Data records START
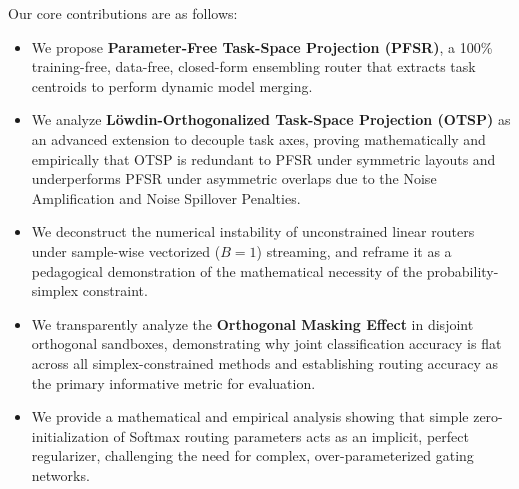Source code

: Our core contributions are as follows:
\begin{itemize}
    \item We propose \textbf{Parameter-Free Task-Space Projection (PFSR)}, a 100\% training-free, data-free, closed-form ensembling router that extracts task centroids to perform dynamic model merging.
    \item We analyze \textbf{L{\"o}wdin-Orthogonalized Task-Space Projection (OTSP)} as an advanced extension to decouple task axes, proving mathematically and empirically that OTSP is redundant to PFSR under symmetric layouts and underperforms PFSR under asymmetric overlaps due to the Noise Amplification and Noise Spillover Penalties.
    \item We deconstruct the numerical instability of unconstrained linear routers under sample-wise vectorized ($B=1$) streaming, and reframe it as a pedagogical demonstration of the mathematical necessity of the probability-simplex constraint.
    \item We transparently analyze the \textbf{Orthogonal Masking Effect} in disjoint orthogonal sandboxes, demonstrating why joint classification accuracy is flat across all simplex-constrained methods and establishing routing accuracy as the primary informative metric for evaluation.
    \item We provide a mathematical and empirical analysis showing that simple zero-initialization of Softmax routing parameters acts as an implicit, perfect regularizer, challenging the need for complex, over-parameterized gating networks.
\end{itemize}
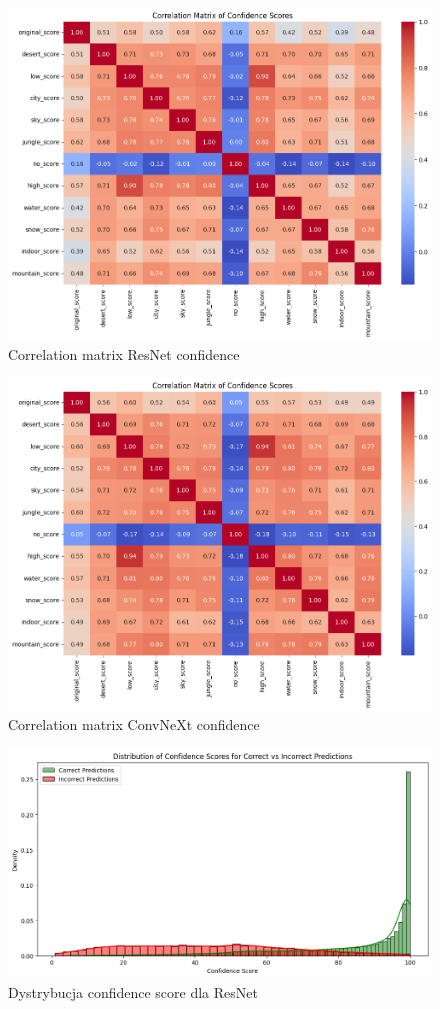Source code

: \begin{figure}
	\centering\includegraphics[width=.9\textwidth]{img/correlation_matrix_res}
	\caption{Correlation matrix ResNet confidence}  
    \label{rys:correlation_resnet}
\end{figure}

\begin{figure}
	\centering\includegraphics[width=.9\textwidth]{img/correlation_matrix_conv}
	\caption{Correlation matrix ConvNeXt confidence}  
    \label{rys:correlation_convnext}
\end{figure}

\begin{figure}
	\centering\includegraphics[width=.9\textwidth]{img/resnet_conf_distro}
	\caption{Dystrybucja confidence score dla ResNet}
	\label{rys:res_c_distro}
\end{figure}

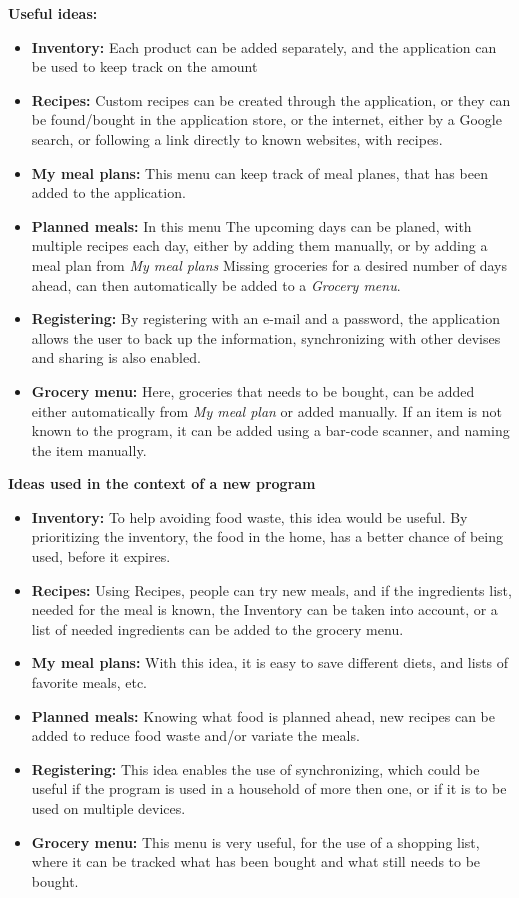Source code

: \textbf{Useful ideas:}
\begin{itemize}
  \item \textbf{Inventory:} Each product can be added separately, and the application can be used to keep track on the amount
  \item \textbf{Recipes:} Custom recipes can be created through the application, or they can be found/bought in the application store, or the internet, either by a Google search, or following a link directly to known websites, with recipes.
  \item \textbf{My meal plans:} This menu can keep track of meal planes, that has been added to the application.
  \item \textbf{Planned meals:} In this menu The upcoming days can be planed, with multiple recipes each day, either by adding them manually, or by adding a meal plan from \textit{My meal plans} Missing groceries for a desired  number of days ahead, can then automatically be added to a \textit{Grocery menu}.
  \item \textbf{Registering:} By registering with an e-mail and a password, the application allows the user to back up the information, synchronizing with other devises and sharing is also enabled.
  \item \textbf{Grocery menu:} Here, groceries that needs to be bought, can be added either automatically from \textit{My meal plan} or added manually. If an item is not known to the program, it can be added using a bar-code scanner, and naming the item manually.
\end{itemize}

\textbf{Ideas used in the context of a new program}
\begin{itemize}
  \item \textbf{Inventory:} To help avoiding food waste, this idea would be useful. By prioritizing the inventory, the food in the home, has a better chance of being used, before it expires.
  \item \textbf{Recipes:} Using Recipes, people can try new meals, and if the ingredients list, needed for the meal is known, the Inventory can be taken into account, or a list of needed ingredients can be added to the grocery menu.
  \item \textbf{My meal plans:} With this idea, it is easy to save different diets, and lists of favorite meals, etc.
  \item \textbf{Planned meals:} Knowing what food is planned ahead, new recipes can be added to reduce food waste and/or variate the meals.
  \item \textbf{Registering:} This idea enables the use of synchronizing, which could be useful if the program is used in a household of more then one, or if it is to be used on multiple devices.
  \item \textbf{Grocery menu:} This menu is very useful, for the use of a shopping list, where it can be tracked what has been bought and what still needs to be bought.
\end{itemize}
Data records END
** Exercise objective **
Using the data above, extract exactly the lines from the one that holds "Our core contributions" to the one that holds "the probability-simplex constraint.", both ends included, and no others.

** Task answer **
: Our core contributions are as follows:
\begin{itemize}
    \item We propose \textbf{Parameter-Free Task-Space Projection (PFSR)}, a 100\% training-free, data-free, closed-form ensembling router that extracts task centroids to perform dynamic model merging.
    \item We analyze \textbf{L{\"o}wdin-Orthogonalized Task-Space Projection (OTSP)} as an advanced extension to decouple task axes, proving mathematically and empirically that OTSP is redundant to PFSR under symmetric layouts and underperforms PFSR under asymmetric overlaps due to the Noise Amplification and Noise Spillover Penalties.
    \item We deconstruct the numerical instability of unconstrained linear routers under sample-wise vectorized ($B=1$) streaming, and reframe it as a pedagogical demonstration of the mathematical necessity of the probability-simplex constraint.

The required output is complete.